Esta es la solución según Prada. Pero apenas se aplica. Lo que tenemos como opción es el “rechazo en frontera”. Le pregunto si esto es otra forma de llamar a las “devoluciones en caliente” y responde que sí. Y que es algo que siempre se ha hecho, pero que sólo el PP puso en la legislación para protegerlos tras las imputaciones que hicieron contra dieci­séis guardias civiles por el caso Tarajal. En aquella ocasión, los agentes utilizaron medios antidisturbios, en este caso pelotas de goma, contra varios inmigrantes que resultaron ahogados en el mar. La causalidad entre los disparos y sus muertes no está clara. En aquel momento se realizaron 23 de­voluciones en caliente cuando aún no estaban “legalizadas”:

“[…] en octubre de 2015, la entonces titular del juzgado nú­mero 6 de Ceuta, María Ángeles Serván, falló que no existía ‘ningún indicio que permitiera concluir ‘que los agentes imputados hicieron un uso inadecuado del material’. La juez consideró que los fallecidos ‘asumieron el riesgo’ y que las cir­cunstancias ‘legitimaron el uso de material antidisturbios por los agentes de la Guardia Civil, quienes estaban obligados a emplearlo en el ejercicio de su función de protección de la frontera española’. No obstante, en enero de 2017, la Audien­cia Provincial de Cádiz ordenó reabrir el caso al considerar que no se investigaron debidamente las muertes. Las 23 devo­luciones en caliente fueron dadas por buenas porque, mien­tras tanto, se legalizaron en la Ley de Seguridad Ciudadana, pasando a llamarse ‘rechazos en frontera’”.

Prada no quiere “poner en frontera” a quienes arriesgan su vida para alcanzar Europa.

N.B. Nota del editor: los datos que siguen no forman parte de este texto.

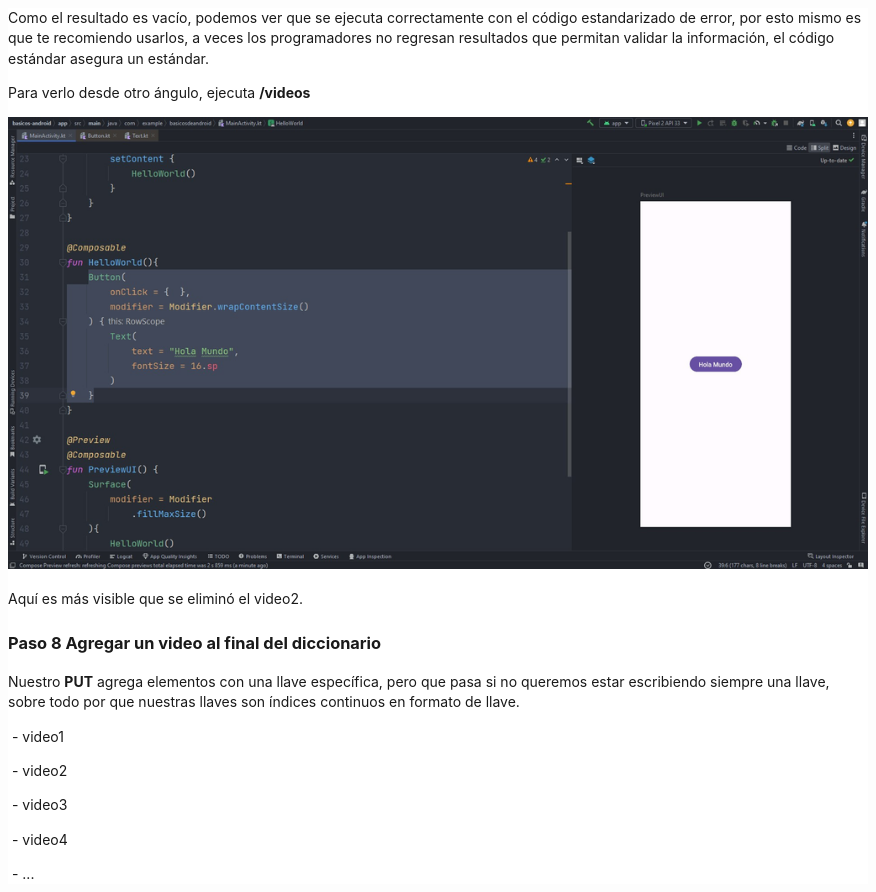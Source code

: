   

Como el resultado es vacío, podemos ver que se ejecuta correctamente con el código estandarizado de error, por esto mismo es que te recomiendo usarlos, a veces los programadores no regresan resultados que permitan validar la información, el código estándar asegura un estándar.

  

Para verlo desde otro ángulo, ejecuta **/videos**

  

![lab_4](4_intro_desarrollo_android/1_017.jpg)

  

Aquí es más visible que se eliminó el video2.

  

### Paso 8 Agregar un video al final del diccionario

  

Nuestro **PUT** agrega elementos con una llave específica, pero que pasa si no queremos estar escribiendo siempre una llave, sobre todo por que nuestras llaves son índices continuos en formato de llave.

 - video1

 - video2

 - video3

 - video4

 - ...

Escuchándole queda claro que lo que él desea es que se les den todas las garantías que mere­cen como personas, de acuerdo con los derechos humanos. Y está seguro de que ése es un mensaje muy claro para las mafias: verán que ni Melilla ni Ceuta son pasos posibles y se terminará el tema aquí. Pero sabe que esto no siempre se cumple. De hecho, casi nunca. Por qué, le digo. No lo sabe.

Pienso que esas garantías para un número cada vez ma­yor de entradas puede suponer un coste demasiado alto que el Estado no quiere asumir. Pero, al mismo tiempo, me pre­gunto hacia dónde se dirige entonces el dinero que España recibe para actuar de tapón como frontera sur de la Unión Europea que es. Una opción es mover ese cinturón hacia Marruecos, a cambio de algo, claro.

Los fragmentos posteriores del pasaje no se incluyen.